Records to process:
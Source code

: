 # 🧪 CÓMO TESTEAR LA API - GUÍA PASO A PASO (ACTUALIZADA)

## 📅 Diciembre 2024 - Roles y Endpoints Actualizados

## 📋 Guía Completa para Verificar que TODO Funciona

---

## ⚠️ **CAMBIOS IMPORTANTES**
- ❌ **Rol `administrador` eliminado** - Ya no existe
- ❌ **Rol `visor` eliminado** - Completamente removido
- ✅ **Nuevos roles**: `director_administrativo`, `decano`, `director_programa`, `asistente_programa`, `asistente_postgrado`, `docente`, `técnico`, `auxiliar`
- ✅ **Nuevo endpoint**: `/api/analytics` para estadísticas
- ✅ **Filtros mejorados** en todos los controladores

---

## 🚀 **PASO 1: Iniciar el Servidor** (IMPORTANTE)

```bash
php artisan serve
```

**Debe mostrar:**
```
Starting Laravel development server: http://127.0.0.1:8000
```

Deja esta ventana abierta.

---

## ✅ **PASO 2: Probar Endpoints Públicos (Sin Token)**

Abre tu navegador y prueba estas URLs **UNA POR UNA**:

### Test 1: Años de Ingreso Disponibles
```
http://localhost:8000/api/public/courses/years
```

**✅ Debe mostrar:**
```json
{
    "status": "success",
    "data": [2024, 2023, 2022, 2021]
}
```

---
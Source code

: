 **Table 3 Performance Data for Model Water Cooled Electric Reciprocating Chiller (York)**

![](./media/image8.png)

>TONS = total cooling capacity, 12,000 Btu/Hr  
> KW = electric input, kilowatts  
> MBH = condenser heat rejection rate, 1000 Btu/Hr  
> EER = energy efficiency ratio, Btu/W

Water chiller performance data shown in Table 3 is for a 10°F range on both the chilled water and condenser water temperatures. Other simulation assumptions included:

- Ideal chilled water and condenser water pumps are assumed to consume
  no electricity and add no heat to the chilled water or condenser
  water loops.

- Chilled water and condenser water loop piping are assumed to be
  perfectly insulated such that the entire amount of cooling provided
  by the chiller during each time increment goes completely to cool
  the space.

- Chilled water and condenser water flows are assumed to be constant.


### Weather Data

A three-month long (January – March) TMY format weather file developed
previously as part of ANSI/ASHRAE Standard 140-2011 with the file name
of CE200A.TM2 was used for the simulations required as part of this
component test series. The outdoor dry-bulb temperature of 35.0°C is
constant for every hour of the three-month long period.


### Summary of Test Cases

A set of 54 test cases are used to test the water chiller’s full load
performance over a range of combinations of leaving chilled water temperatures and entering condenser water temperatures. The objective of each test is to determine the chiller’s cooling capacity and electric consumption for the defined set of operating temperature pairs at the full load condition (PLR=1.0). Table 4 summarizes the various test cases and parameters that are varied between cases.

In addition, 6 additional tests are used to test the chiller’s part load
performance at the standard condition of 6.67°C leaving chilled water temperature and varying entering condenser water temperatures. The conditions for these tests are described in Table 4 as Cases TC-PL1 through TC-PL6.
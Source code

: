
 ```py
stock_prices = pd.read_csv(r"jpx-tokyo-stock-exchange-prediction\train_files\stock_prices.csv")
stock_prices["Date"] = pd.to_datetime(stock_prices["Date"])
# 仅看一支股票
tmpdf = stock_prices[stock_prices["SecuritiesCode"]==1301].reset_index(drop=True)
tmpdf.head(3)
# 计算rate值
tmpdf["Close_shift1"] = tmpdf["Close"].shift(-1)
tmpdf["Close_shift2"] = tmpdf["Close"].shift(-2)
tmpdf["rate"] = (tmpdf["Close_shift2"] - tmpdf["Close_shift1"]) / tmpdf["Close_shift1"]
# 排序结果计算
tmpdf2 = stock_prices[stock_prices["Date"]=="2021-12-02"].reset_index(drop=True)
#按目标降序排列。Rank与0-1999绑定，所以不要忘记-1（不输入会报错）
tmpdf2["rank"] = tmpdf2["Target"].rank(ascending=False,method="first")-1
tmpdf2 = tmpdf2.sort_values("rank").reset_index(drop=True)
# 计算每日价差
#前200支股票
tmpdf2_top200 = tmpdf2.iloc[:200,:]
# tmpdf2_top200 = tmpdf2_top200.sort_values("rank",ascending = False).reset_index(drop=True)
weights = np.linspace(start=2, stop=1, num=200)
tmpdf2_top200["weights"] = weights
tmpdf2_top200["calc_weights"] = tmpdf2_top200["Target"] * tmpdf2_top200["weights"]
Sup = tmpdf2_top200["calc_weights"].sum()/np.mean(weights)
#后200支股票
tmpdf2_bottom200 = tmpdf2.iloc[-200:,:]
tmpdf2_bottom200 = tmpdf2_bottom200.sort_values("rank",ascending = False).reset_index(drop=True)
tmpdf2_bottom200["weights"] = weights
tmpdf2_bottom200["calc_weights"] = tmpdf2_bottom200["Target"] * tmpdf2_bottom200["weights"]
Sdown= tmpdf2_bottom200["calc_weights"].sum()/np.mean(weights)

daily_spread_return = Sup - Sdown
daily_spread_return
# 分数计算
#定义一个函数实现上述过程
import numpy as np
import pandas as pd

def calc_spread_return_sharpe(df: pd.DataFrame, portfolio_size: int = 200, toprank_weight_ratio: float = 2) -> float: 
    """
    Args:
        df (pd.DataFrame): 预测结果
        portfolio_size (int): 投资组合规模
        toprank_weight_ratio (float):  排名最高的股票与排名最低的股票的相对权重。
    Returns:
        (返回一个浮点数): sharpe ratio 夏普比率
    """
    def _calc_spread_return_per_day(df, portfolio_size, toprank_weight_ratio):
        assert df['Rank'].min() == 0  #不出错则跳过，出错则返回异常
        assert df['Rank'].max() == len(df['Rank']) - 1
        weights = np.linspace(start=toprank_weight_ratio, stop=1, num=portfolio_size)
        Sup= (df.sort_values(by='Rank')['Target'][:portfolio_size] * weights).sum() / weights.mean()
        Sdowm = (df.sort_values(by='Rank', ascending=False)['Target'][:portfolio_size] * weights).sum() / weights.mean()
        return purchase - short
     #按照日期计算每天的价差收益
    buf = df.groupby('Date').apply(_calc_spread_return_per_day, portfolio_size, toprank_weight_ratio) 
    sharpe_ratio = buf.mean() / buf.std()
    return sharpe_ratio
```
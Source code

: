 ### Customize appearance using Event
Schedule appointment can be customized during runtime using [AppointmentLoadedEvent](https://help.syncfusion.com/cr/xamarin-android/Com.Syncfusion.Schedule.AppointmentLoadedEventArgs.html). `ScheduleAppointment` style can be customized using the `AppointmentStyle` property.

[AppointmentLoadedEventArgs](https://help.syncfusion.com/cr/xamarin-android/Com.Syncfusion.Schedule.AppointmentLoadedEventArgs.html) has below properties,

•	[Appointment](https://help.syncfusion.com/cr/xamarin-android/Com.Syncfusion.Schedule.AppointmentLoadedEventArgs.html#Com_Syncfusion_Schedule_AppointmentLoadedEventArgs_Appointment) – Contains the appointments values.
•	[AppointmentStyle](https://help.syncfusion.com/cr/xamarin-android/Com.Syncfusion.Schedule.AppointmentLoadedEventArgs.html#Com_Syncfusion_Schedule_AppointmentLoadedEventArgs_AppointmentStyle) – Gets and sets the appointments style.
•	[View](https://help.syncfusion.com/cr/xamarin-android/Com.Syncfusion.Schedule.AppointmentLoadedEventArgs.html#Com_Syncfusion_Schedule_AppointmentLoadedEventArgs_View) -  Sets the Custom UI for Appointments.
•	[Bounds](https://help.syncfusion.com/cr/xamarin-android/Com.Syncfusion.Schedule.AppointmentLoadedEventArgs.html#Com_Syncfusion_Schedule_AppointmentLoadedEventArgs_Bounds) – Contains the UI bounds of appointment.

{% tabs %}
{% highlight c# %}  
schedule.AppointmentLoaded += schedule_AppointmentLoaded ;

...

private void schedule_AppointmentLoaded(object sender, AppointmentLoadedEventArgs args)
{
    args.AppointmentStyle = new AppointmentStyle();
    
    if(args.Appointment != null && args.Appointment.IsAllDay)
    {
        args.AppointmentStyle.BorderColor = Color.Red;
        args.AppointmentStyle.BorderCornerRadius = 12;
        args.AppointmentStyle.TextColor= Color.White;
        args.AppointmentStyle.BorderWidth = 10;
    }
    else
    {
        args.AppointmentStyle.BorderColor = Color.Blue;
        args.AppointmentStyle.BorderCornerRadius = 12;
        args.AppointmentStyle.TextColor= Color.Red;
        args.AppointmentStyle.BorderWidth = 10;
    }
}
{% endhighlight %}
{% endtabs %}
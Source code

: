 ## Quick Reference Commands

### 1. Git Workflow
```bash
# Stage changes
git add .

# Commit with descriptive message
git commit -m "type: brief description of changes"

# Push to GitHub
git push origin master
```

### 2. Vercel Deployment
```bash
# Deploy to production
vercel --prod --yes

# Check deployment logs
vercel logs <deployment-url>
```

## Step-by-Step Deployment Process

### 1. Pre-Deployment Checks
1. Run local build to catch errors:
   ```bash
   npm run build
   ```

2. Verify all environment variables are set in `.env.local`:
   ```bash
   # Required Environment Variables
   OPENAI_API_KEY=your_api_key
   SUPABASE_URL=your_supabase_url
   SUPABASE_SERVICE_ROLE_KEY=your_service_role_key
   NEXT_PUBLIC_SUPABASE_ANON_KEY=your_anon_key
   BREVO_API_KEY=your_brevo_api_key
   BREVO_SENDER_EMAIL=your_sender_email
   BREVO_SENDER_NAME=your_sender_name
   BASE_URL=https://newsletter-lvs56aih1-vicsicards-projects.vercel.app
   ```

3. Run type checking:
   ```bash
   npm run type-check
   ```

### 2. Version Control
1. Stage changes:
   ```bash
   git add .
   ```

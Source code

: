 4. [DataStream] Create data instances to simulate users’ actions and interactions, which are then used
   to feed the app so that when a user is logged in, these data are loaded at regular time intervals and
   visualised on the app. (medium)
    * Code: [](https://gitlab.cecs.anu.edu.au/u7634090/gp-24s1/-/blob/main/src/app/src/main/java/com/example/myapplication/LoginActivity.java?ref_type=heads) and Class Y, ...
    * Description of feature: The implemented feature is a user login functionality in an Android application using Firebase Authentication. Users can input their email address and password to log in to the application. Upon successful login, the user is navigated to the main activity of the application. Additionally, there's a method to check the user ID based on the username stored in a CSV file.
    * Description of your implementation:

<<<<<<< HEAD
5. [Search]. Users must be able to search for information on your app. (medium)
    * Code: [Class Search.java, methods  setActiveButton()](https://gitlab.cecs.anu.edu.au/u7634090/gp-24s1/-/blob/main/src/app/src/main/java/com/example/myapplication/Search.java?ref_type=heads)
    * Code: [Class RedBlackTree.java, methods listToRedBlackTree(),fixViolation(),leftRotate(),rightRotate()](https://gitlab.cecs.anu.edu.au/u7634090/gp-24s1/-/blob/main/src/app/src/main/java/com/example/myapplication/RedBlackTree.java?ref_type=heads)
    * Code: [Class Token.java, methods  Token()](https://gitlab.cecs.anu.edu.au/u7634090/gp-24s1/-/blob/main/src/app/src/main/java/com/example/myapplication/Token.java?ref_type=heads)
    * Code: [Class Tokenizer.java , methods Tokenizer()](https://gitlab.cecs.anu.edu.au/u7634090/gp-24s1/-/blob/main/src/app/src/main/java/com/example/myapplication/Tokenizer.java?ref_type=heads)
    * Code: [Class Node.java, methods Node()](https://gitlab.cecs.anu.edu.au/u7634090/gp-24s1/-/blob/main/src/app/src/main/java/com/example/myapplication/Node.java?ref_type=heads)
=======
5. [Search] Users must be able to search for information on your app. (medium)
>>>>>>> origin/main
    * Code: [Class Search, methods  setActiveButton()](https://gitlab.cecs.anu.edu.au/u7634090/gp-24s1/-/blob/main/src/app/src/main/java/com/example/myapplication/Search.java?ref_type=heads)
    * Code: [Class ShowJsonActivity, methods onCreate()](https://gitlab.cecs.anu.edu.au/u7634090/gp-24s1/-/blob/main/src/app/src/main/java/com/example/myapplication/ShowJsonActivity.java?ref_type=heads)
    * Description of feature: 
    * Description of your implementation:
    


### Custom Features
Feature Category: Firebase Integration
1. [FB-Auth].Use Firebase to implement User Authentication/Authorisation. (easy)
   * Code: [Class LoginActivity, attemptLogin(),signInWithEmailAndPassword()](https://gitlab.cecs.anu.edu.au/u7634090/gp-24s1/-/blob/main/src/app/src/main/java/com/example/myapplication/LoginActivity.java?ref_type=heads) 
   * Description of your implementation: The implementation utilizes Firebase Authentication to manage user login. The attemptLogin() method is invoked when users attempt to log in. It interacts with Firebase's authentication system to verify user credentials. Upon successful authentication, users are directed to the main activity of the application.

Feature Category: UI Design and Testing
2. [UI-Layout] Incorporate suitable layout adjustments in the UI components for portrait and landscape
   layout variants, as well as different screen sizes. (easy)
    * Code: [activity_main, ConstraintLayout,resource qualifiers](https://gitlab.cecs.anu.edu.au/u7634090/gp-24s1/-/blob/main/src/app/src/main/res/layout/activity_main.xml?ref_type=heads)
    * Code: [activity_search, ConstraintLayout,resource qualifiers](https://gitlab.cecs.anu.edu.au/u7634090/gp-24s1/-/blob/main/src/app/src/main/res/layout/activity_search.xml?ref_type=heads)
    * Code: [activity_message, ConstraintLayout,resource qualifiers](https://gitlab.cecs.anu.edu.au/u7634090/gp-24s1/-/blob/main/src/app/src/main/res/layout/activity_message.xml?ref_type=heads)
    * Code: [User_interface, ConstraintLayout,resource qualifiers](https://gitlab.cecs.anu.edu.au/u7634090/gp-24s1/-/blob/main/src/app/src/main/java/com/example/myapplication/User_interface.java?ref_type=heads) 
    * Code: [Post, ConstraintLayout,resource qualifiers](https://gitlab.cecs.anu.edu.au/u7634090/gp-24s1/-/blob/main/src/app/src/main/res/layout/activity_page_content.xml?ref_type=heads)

How to complete this task: Which of the lines above include the word "information"? List those lines.

Answer:
5. [Search]. Users must be able to search for information on your app. (medium)
5. [Search] Users must be able to search for information on your app. (medium)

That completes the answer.